DISCUSSION
In this case, we presented a patient with congenital aortic-right atrium fistula that we detected in adulthood and which we closed percutaneously. According to our literature review, it is the second ARAF case that is congenital and detected in adulthood and closed percutaneously. The first case of ARAF was successfully closed by Patra S. et al (2) at the age of 22 with ARAF Amplatzer Vascular Plug II (St. Jude Medical, St. Paul, Minnesota, USA) that opened the aorta from the right coronary sinus through a giant aneurysm chamber into the right atrium.
The presence of blood flow between the aorta and atrium is a rare but complex pathological condition also known as aortic-atrial fistula (AAF). AAF can be congenital or acquired (infective endocarditis, trauma, aortic dissection, a complication of cardiac surgery, etc.). The exact incidence is currently unknown as AAF has not been extensively studied. There is also a lack of information regarding various aspects of AAF such as diagnostic strategies and management options. The embryological background and cause of congenital ARAF are unclear. Gajjar et al. (3) argue that the probable cause of this condition is a congenital deficiency of the elastic lamina in the media layer of the aorta, and as a result, due to high aortic pressure, the defective area in the aortic wall creates an extracardiac tunnel. It causes gradual enlargement and rupture of the right atrium due to the anatomical proximity and low filling pressure.
In the systematic review conducted by Jainandunsing JS et al.(1), a literature review was conducted and 136 AAF patients, including all age groups, were examined. ARAF was the most common with 63.2%. The incidence of congenital ARAF was 9.6%. ARAF was closed surgically in 73.5% and percutaneously in 10.3%. Amplatzer device was used in 71.4% of percutaneous closures. As a treatment approach in this review; If small ARAFs are asymptomatic, close monitoring with diuretic therapy and active closure of the fistula should be considered if the clinical condition worsens.
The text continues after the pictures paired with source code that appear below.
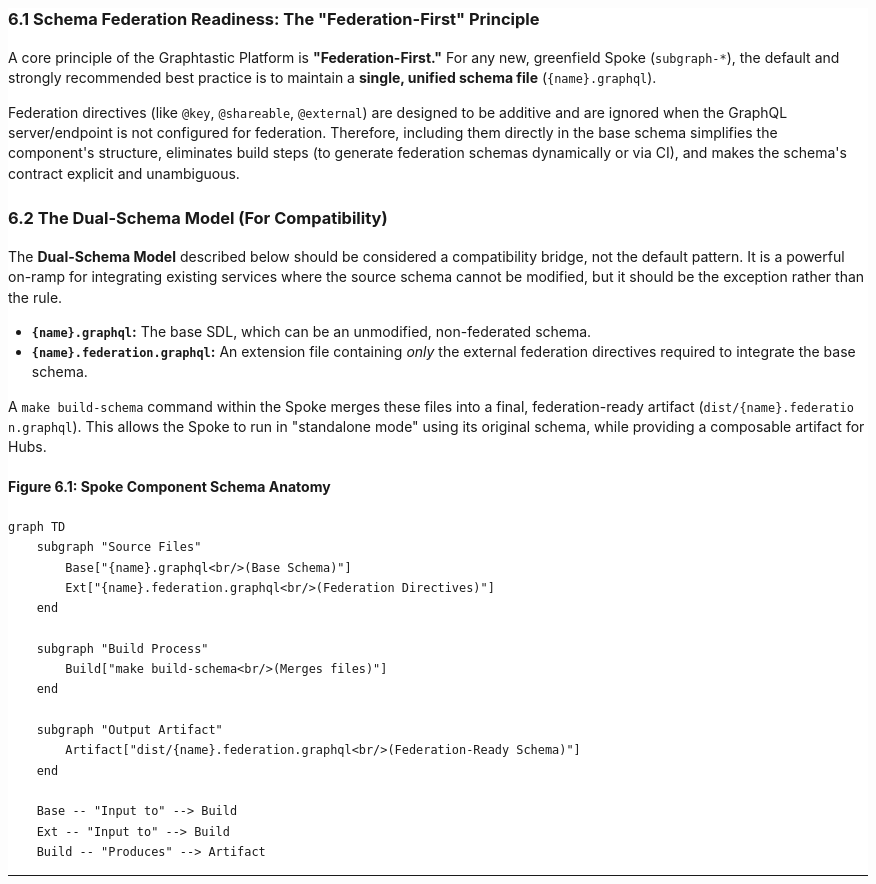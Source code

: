 ### 6.1 Schema Federation Readiness: The "Federation-First" Principle

A core principle of the Graphtastic Platform is **"Federation-First."** For any
new, greenfield Spoke (`subgraph-*`), the default and strongly recommended best
practice is to maintain a **single, unified schema file** (`{name}.graphql`).

Federation directives (like `@key`, `@shareable`, `@external`) are designed to be
additive and are ignored when the GraphQL server/endpoint is not configured for
federation. Therefore, including them directly in the base schema simplifies the
component's structure, eliminates build steps (to generate federation schemas
dynamically or via CI), and makes the schema's contract explicit and
unambiguous.

### 6.2 The Dual-Schema Model (For Compatibility)

The **Dual-Schema Model** described below should be considered a compatibility
bridge, not the default pattern. It is a powerful on-ramp for integrating
existing services where the source schema cannot be modified, but it should be
the exception rather than the rule.

- **`{name}.graphql`:** The base SDL, which can be an unmodified, non-federated
    schema.
- **`{name}.federation.graphql`:** An extension file containing *only* the
    external federation directives required to integrate the base schema.

A `make build-schema` command within the Spoke merges these files into a final,
federation-ready artifact (`dist/{name}.federation.graphql`). This allows the
Spoke to run in "standalone mode" using its original schema, while providing a
composable artifact for Hubs.

#### Figure 6.1: Spoke Component Schema Anatomy

```mermaid
graph TD
    subgraph "Source Files"
        Base["{name}.graphql<br/>(Base Schema)"]
        Ext["{name}.federation.graphql<br/>(Federation Directives)"]
    end

    subgraph "Build Process"
        Build["make build-schema<br/>(Merges files)"]
    end

    subgraph "Output Artifact"
        Artifact["dist/{name}.federation.graphql<br/>(Federation-Ready Schema)"]
    end

    Base -- "Input to" --> Build
    Ext -- "Input to" --> Build
    Build -- "Produces" --> Artifact
```

---
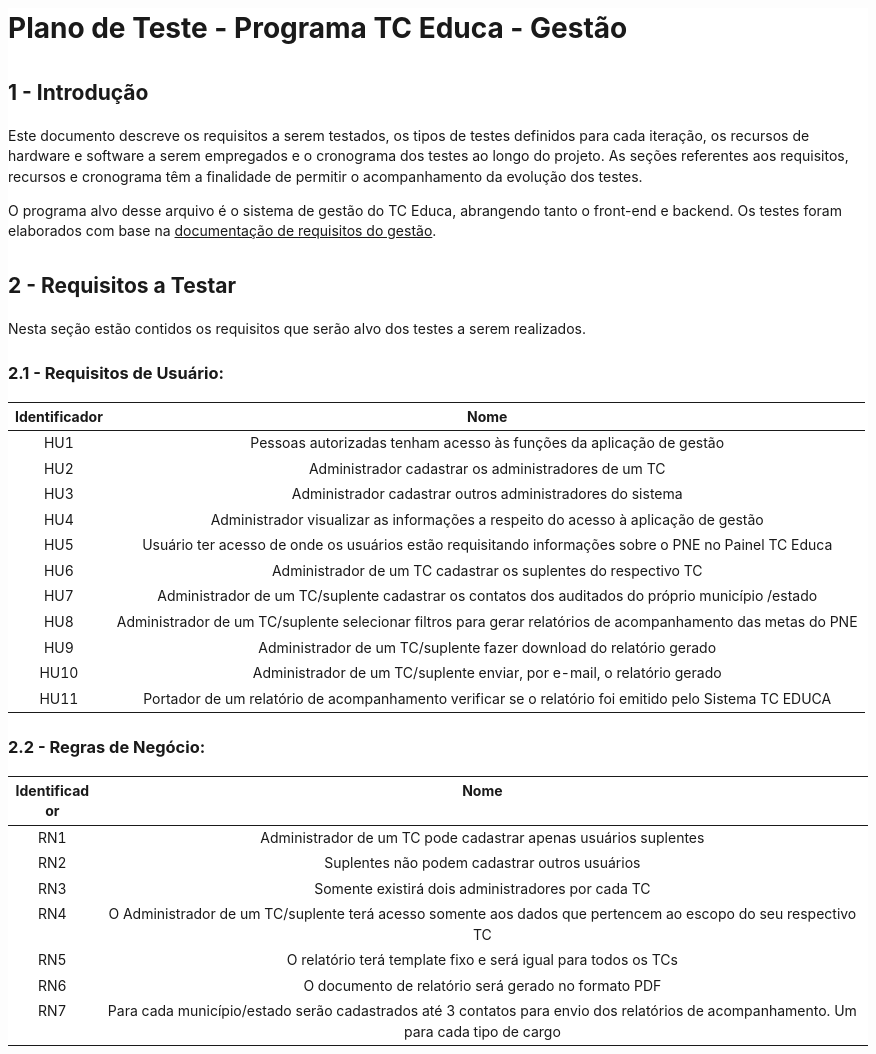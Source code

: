 # Plano de Teste - Programa TC Educa - Gestão

## 1 - Introdução

Este documento descreve os requisitos a serem testados, os tipos de testes definidos para cada iteração, os recursos de hardware e software a serem empregados e o cronograma dos testes ao longo do projeto. As seções referentes aos requisitos, recursos e cronograma têm a finalidade de permitir o acompanhamento da evolução dos testes.

O programa alvo desse arquivo é o sistema de gestão do TC Educa, abrangendo 
tanto o front-end e backend. Os testes foram elaborados com base na 
[documentação de requisitos do gestão](https://docs.google.com/document/d/1SacKnCN70OkxFLJ_6ohV_kMXuWfXN23u-Yh4Qm1QB-c/edit?usp=share_link). 

## 2 - Requisitos a Testar

Nesta seção estão contidos os requisitos que serão alvo dos testes a serem realizados.

### 2.1 - Requisitos de Usuário:
|  Identificador  |                                                     Nome                                                      |
|:---------------:|:-------------------------------------------------------------------------------------------------------------:|
|       HU1       |                      Pessoas autorizadas tenham acesso às funções da aplicação de gestão                      |
|       HU2       |                              Administrador cadastrar os administradores de um TC                              |
|       HU3       |                           Administrador cadastrar outros administradores do sistema                           |
|       HU4       |              Administrador visualizar as informações a respeito do acesso à aplicação de gestão               |
|       HU5       |     Usuário ter acesso de onde os usuários estão requisitando informações sobre o PNE no Painel TC Educa      |
|       HU6       |                        Administrador de um TC cadastrar os suplentes do respectivo TC                         |
|       HU7       |       Administrador de um TC/suplente cadastrar os contatos dos auditados do próprio município /estado        |
|       HU8       |  Administrador de um TC/suplente selecionar filtros para gerar relatórios de acompanhamento das metas do PNE  |
|       HU9       |                      Administrador de um TC/suplente fazer download do relatório gerado                       |
|      HU10       |                    Administrador de um TC/suplente enviar, por e-mail, o relatório gerado                     |
|      HU11       |     Portador de um relatório de acompanhamento verificar se o relatório foi emitido pelo Sistema TC EDUCA     |

### 2.2 - Regras de Negócio:
| Identificador |                                                                Nome                                                                 |
|:-------------:|:-----------------------------------------------------------------------------------------------------------------------------------:|
|      RN1      |                                   Administrador de um TC pode cadastrar apenas usuários suplentes                                   |
|      RN2      |                                            Suplentes não podem cadastrar outros usuários                                            |
|      RN3      |                                          Somente existirá dois administradores por cada TC                                          |
|      RN4      |            O Administrador de um TC/suplente terá acesso somente aos dados que pertencem ao escopo do seu respectivo TC             |
|      RN5      |                                    O relatório terá template fixo e será igual para todos os TCs                                    |
|      RN6      |                                         O documento de relatório será gerado no formato PDF                                         |
|      RN7      | Para cada município/estado serão cadastrados até 3 contatos para envio dos relatórios de acompanhamento. Um para cada tipo de cargo |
Large ARAF requires emergency closure by a percutaneous or surgical approach. Spontaneous closure of ARAF is very rare and conservative treatment should not be recommended in cases with large fistulas or clinical symptoms. Surgery and percutaneous closure had similar results.
In our case, closure was decided because the patient was symptomatic. Percutaneous intervention was preferred to surgery, as the fistula has a distinct origin and a narrow terminal ending in the right atrium.